◆ WORK ORDER
When you repeat the entries below, please keep them exact and leave out the pictures.

(EXTRACTED RECORDS)

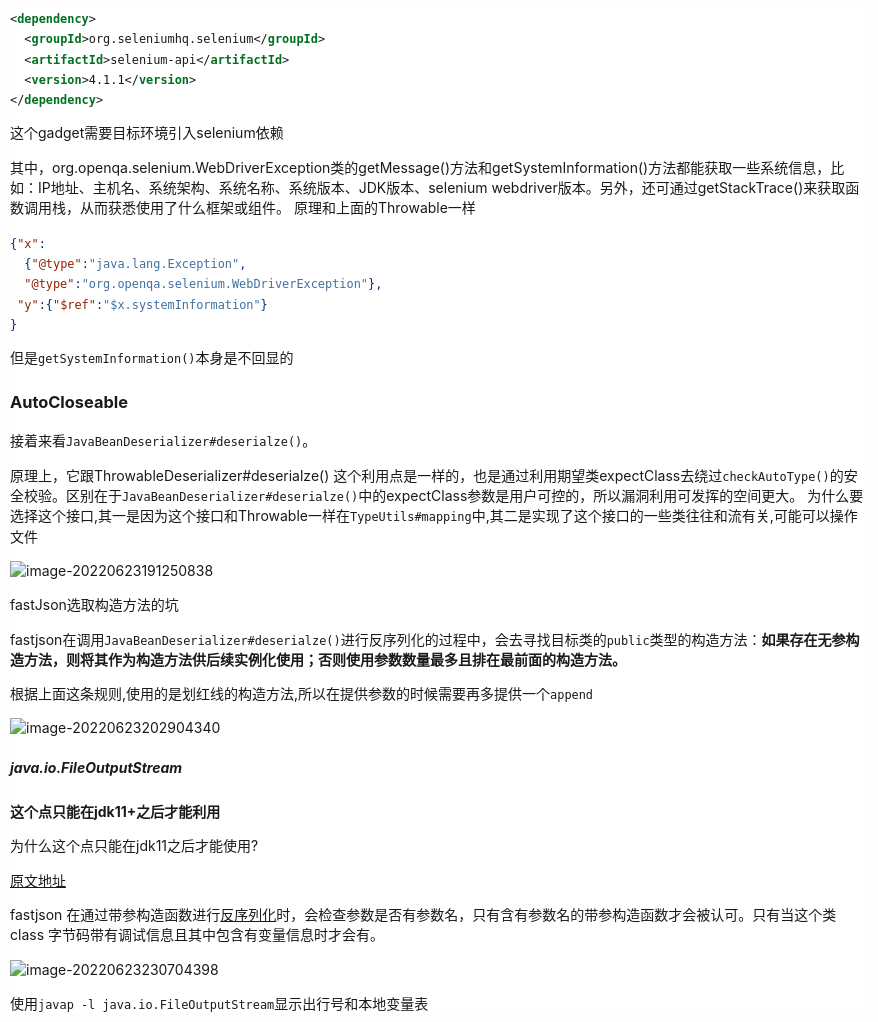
 ```xml
<dependency>
  <groupId>org.seleniumhq.selenium</groupId>
  <artifactId>selenium-api</artifactId>
  <version>4.1.1</version>
</dependency>
```

这个gadget需要目标环境引入selenium依赖

其中，org.openqa.selenium.WebDriverException类的getMessage()方法和getSystemInformation()方法都能获取一些系统信息，比如：IP地址、主机名、系统架构、系统名称、系统版本、JDK版本、selenium webdriver版本。另外，还可通过getStackTrace()来获取函数调用栈，从而获悉使用了什么框架或组件。
原理和上面的Throwable一样

```json
{"x":
  {"@type":"java.lang.Exception",
  "@type":"org.openqa.selenium.WebDriverException"},
 "y":{"$ref":"$x.systemInformation"}
}
```

但是`getSystemInformation()`本身是不回显的

### AutoCloseable

接着来看`JavaBeanDeserializer#deserialze()`。

原理上，它跟ThrowableDeserializer#deserialze() 这个利用点是一样的，也是通过利用期望类expectClass去绕过`checkAutoType()`的安全校验。区别在于`JavaBeanDeserializer#deserialze()`中的expectClass参数是用户可控的，所以漏洞利用可发挥的空间更大。
为什么要选择这个接口,其一是因为这个接口和Throwable一样在`TypeUtils#mapping`中,其二是实现了这个接口的一些类往往和流有关,可能可以操作文件

![image-20220623191250838](https://blue-satchel.oss-cn-chengdu.aliyuncs.com/img/image-20220623191250838.png)



fastJson选取构造方法的坑

fastjson在调用`JavaBeanDeserializer#deserialze()`进行反序列化的过程中，会去寻找目标类的`public`类型的构造方法：**如果存在无参构造方法，则将其作为构造方法供后续实例化使用；否则使用参数数量最多且排在最前面的构造方法。**

根据上面这条规则,使用的是划红线的构造方法,所以在提供参数的时候需要再多提供一个`append`

![image-20220623202904340](https://blue-satchel.oss-cn-chengdu.aliyuncs.com/img/image-20220623202904340.png)

##### java.io.FileOutputStream

**这个点只能在jdk11+之后才能利用**

为什么这个点只能在jdk11之后才能使用?

[原文地址](https://blog.csdn.net/qq_36869808/article/details/123716714)

fastjson 在通过带参构造函数进行[反序列化](https://so.csdn.net/so/search?q=反序列化&spm=1001.2101.3001.7020)时，会检查参数是否有参数名，只有含有参数名的带参构造函数才会被认可。只有当这个类 class 字节码带有调试信息且其中包含有变量信息时才会有。

![image-20220623230704398](https://blue-satchel.oss-cn-chengdu.aliyuncs.com/img/image-20220623230704398.png)

使用`javap -l java.io.FileOutputStream`显示出行号和本地变量表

(End EXTRACTED RECORDS)

◆ RESULT FOR THIS TASK
 ```xml
<dependency>
  <groupId>org.seleniumhq.selenium</groupId>
  <artifactId>selenium-api</artifactId>
  <version>4.1.1</version>
</dependency>
```

这个gadget需要目标环境引入selenium依赖

其中，org.openqa.selenium.WebDriverException类的getMessage()方法和getSystemInformation()方法都能获取一些系统信息，比如：IP地址、主机名、系统架构、系统名称、系统版本、JDK版本、selenium webdriver版本。另外，还可通过getStackTrace()来获取函数调用栈，从而获悉使用了什么框架或组件。
原理和上面的Throwable一样

```json
{"x":
  {"@type":"java.lang.Exception",
  "@type":"org.openqa.selenium.WebDriverException"},
 "y":{"$ref":"$x.systemInformation"}
}
```

但是`getSystemInformation()`本身是不回显的

### AutoCloseable

接着来看`JavaBeanDeserializer#deserialze()`。

原理上，它跟ThrowableDeserializer#deserialze() 这个利用点是一样的，也是通过利用期望类expectClass去绕过`checkAutoType()`的安全校验。区别在于`JavaBeanDeserializer#deserialze()`中的expectClass参数是用户可控的，所以漏洞利用可发挥的空间更大。
为什么要选择这个接口,其一是因为这个接口和Throwable一样在`TypeUtils#mapping`中,其二是实现了这个接口的一些类往往和流有关,可能可以操作文件

![image-20220623191250838](https://blue-satchel.oss-cn-chengdu.aliyuncs.com/img/image-20220623191250838.png)



fastJson选取构造方法的坑

fastjson在调用`JavaBeanDeserializer#deserialze()`进行反序列化的过程中，会去寻找目标类的`public`类型的构造方法：**如果存在无参构造方法，则将其作为构造方法供后续实例化使用；否则使用参数数量最多且排在最前面的构造方法。**

根据上面这条规则,使用的是划红线的构造方法,所以在提供参数的时候需要再多提供一个`append`

![image-20220623202904340](https://blue-satchel.oss-cn-chengdu.aliyuncs.com/img/image-20220623202904340.png)

##### java.io.FileOutputStream

**这个点只能在jdk11+之后才能利用**

为什么这个点只能在jdk11之后才能使用?

[原文地址](https://blog.csdn.net/qq_36869808/article/details/123716714)

fastjson 在通过带参构造函数进行[反序列化](https://so.csdn.net/so/search?q=反序列化&spm=1001.2101.3001.7020)时，会检查参数是否有参数名，只有含有参数名的带参构造函数才会被认可。只有当这个类 class 字节码带有调试信息且其中包含有变量信息时才会有。

![image-20220623230704398](https://blue-satchel.oss-cn-chengdu.aliyuncs.com/img/image-20220623230704398.png)

使用`javap -l java.io.FileOutputStream`显示出行号和本地变量表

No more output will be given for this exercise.